Altitude range: It occurs at elevations between 100 and 500 metres above sea level.
Habitat and Ecology: This cactus grows in low open forest on white or pinkish coloured clayey soil that frequently becomes flooded. It occurs near the tops of the range of hills by the town of Olavarría, the Sierra Bayas and other nearby Sierras in the south of Buenos Aires province. It also grows in open, flat land, at the edge of woodland, or under bushes, sometimes in grass and with moss. It grows also in frequently flooded, clayey soil. The major threat to this species may be related to habitat loss. However, because it grows in soils that are not suitable for agriculture or grazing, it is not highly impacted.
Description: Gymnocalycium schroederianum is an attractive low growing cactus species barely rising above ground level, usually solitary in habitat, but on occasion branching basally in cultivation to form clusters.
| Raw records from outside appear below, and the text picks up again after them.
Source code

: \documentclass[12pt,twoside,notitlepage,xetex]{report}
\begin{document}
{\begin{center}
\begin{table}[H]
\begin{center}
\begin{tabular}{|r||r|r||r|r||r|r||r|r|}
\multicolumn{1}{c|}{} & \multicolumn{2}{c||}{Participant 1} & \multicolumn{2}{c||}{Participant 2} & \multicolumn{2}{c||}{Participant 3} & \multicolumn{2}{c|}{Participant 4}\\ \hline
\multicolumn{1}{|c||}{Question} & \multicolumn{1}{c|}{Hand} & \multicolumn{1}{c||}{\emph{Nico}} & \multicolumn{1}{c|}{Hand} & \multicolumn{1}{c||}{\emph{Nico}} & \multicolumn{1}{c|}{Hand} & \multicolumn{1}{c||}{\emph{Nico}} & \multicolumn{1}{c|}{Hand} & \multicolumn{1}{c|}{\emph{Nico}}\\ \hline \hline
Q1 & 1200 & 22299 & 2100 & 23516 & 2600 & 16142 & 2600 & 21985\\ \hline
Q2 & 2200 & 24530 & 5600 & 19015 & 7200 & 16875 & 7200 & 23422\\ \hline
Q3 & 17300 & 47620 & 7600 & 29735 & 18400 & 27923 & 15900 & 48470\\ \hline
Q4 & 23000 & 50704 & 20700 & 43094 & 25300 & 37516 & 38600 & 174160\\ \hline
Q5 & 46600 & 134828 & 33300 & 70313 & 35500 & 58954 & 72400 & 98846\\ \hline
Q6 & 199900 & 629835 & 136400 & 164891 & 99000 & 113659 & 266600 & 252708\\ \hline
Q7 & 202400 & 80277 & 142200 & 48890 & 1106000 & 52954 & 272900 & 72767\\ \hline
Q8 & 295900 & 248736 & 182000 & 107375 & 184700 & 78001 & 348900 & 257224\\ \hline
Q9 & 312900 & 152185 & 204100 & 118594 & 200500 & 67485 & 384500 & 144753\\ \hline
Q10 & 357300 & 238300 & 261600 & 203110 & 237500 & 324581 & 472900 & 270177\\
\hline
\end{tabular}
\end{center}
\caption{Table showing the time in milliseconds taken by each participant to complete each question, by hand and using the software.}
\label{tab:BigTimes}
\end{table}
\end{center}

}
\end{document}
It was first discovered many years ago but was lost again so thoroughly that only Van Osten's description survived and doubts arose as to whether the mystery plant really exists. This species is different from the general run of gymnocalyciums in the colour of its flowers, in this case a pale yellowish green.
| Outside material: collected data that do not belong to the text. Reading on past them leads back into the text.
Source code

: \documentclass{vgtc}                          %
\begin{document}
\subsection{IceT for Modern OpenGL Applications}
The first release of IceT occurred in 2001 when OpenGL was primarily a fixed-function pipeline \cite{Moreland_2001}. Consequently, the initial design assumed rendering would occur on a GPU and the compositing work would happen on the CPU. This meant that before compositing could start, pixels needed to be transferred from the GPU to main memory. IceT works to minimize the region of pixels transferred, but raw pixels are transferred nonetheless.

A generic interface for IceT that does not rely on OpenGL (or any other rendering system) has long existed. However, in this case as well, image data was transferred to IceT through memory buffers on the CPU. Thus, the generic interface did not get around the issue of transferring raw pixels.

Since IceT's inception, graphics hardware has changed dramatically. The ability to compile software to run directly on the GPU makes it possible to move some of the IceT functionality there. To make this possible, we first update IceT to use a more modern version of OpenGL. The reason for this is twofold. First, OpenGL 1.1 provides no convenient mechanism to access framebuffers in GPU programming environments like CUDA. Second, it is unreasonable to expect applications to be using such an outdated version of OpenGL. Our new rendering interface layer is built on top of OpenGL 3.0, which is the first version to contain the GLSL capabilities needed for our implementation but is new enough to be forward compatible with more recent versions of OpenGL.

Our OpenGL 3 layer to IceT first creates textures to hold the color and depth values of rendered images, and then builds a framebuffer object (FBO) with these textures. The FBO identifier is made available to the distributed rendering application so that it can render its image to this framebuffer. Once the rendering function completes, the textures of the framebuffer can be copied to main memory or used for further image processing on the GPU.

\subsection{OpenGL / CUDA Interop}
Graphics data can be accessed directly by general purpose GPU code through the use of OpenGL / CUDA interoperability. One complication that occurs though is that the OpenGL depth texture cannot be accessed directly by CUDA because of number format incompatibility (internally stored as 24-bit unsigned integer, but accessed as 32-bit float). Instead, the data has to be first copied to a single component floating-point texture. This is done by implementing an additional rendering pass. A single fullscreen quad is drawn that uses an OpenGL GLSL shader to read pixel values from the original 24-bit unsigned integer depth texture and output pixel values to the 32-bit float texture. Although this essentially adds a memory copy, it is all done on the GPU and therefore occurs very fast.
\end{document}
Stem: Depressed-spherical up to 7 cm tall and 14 cm across, dark grey-green.
Ribs: About 24, broad, obtuse, divided by transverse grooves in very prominent, broad tubercles.
Central spines: None.
Radial spines: Mostly 7, pale yellow at first,soon ash-grey, red at base, unequal, uppermost pair shortest, lateral pairs intermediate, lowermost spine longest, usually reaching the areole below.
Flowers: Near the apex, bell-shaped or funnelform, about 70 mm long and 55 mm in diameter at anthesis. The tube slender with conspicuous olive green, white-bordered, kidney-shaped scales. Perianth-segments pale greenish white, or yellowish-green with pale green base.
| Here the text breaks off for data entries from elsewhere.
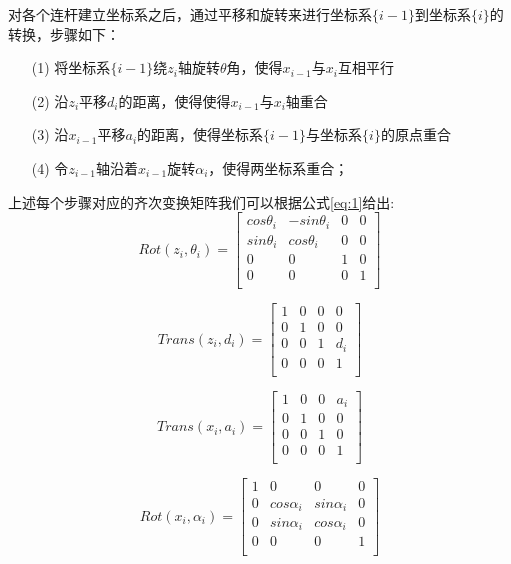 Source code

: \documentclass{seuthesis-2022}
\numberwithin{equation}{section}
\begin{document}
对各个连杆建立坐标系之后，通过平移和旋转来进行坐标系$\{i-1\}$到坐标系$\{i\}$的转换，步骤如下：

\begin{itemize}
  \item [(1)]
  将坐标系$\{i-1\}$绕$z_{i}$轴旋转$\theta$角，使得$x_{i-1}$与$x_{i}$互相平行
  \item [(2)]
  沿$z_{i}$平移$d_{i}$的距离，使得使得$x_{i-1}$与$x_{i}$轴重合
  \item [(3)]
  沿$x_{i-1}$平移$a_{i}$的距离，使得坐标系$\{i-1\}$与坐标系$\{i\}$的原点重合
  \item [(4)]
  令$z_{i-1}$轴沿着$x_{i-1}$旋转$\alpha_i$，使得两坐标系重合；
\end{itemize}

上述每个步骤对应的齐次变换矩阵我们可以根据公式\eqref{eq:1}给出:
\begin{equation}
  Rot(z_{i},\theta_{i})=
  \begin{bmatrix}
    cos\theta_{i} & -sin\theta_{i}& 0 & 0\\
    sin\theta_{i} & cos\theta_{i} & 0 & 0\\
    0 & 0 & 1 & 0\\
    0 & 0 & 0 & 1\\
  \end{bmatrix}
\end{equation}

\begin{equation}
  Trans(z_{i},d_{i})=
  \begin{bmatrix}
    1 & 0 & 0 & 0\\
    0 & 1 & 0 & 0\\
    0 & 0 & 1 & d_i\\
    0 & 0 & 0 & 1\\
  \end{bmatrix}
\end{equation}

\begin{equation}
  Trans(x_{i},a_{i})=
  \begin{bmatrix}
    1 & 0 & 0 & a_{i}\\
    0 & 1 & 0 & 0\\
    0 & 0 & 1 & 0\\
    0 & 0 & 0 & 1\\
  \end{bmatrix}
\end{equation}

\begin{equation}
  Rot(x_{i},\alpha_{i})=
  \begin{bmatrix}
    1 & 0 & 0 & 0\\
    0 & cos\alpha_{i} & sin\alpha_{i} & 0\\
    0 & sin\alpha_{i} & cos\alpha_{i} & 0\\
    0 & 0 & 0 & 1\\
  \end{bmatrix}
\end{equation}
\end{document}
Flowering time: Blooms appear recurrently from June to autumn. It flowers quite readily as a young seedling.
Fruit: Narrowly pear-shaped, ca. 25 mm long, pale grey-green.
Seeds:* 1.2 x 1.2 mm matt black. Uruguay (Rio Negro).
Taxonomical notes: Gymnocalycium schroederianum is sometimes united with the little-known Gymnocalycium hyptiacanthum.
Bibliography: Major references and further lectures
1) Edward Anderson “The Cactus family” Timber Press, Incorporated, 2001
2) David R Hunt; Nigel P Taylor; Graham Charles; International Cactaceae Systematics Group. "The New Cactus Lexicon" dh books, 2006
3) Curt Backeberg “Die Cactaceae: Handbuch der Kakteenkunde” Gustav Fischer Verlag, Stuttgart New York 1982–1985
4) James Cullen, Sabina G. Knees, H. Suzanne Cubey "The European Garden Flora Flowering Plants: A Manual for the Identification of Plants Cultivated in Europe, Both Out-of-Doors and Under Glass" Cambridge University Press, 11/Aug/2011
5) Kiesling, R., Oakley, L., Duarte, W. & Demaio, P. 2013. Gymnocalycium schroederianum. The IUCN Red List of Threatened Species. Version 2014.2. <www.iucnredlist.org>. Downloaded on 01 November 2014.
6) Checklist of CITES Species Part 1 CITES species index, 2011
7) Roberto Kiesling, Omar E. Ferrari “Cien cactus argentinos” Editorial Albatros, 2005
8) James Cullen, Sabina G. Knees, H. Suzanne Cubey “The European Garden Flora Flowering Plants: A Manual for the Identification of Plants Cultivated in Europe, Both Out-of-Doors and Under Glass” Cambridge University Press, 11/Aug/2011
Gymnocalycium hyptiacanthum subs. schroederianum (Gymnocalycium schroederianum) Photo by: Viviana Alejandra Castro
The gallery now contains thousands of pictures, however it is possible to do even more. We are, of course, seeking photos of species not yet shown in the gallery but not only that, we are also looking for better pictures than those already present. Read More...
Cultivation and Propagation: Gymnocalycium schroederianum is an easy to grow succulent, more cold tolerant than most and less fussy regarding soil conditions.
Growth rate: It is a relatively rapidly growing and easily flowering species that will make clumps given the best conditions.
Soils: It likes very porous standard cactus mix soil.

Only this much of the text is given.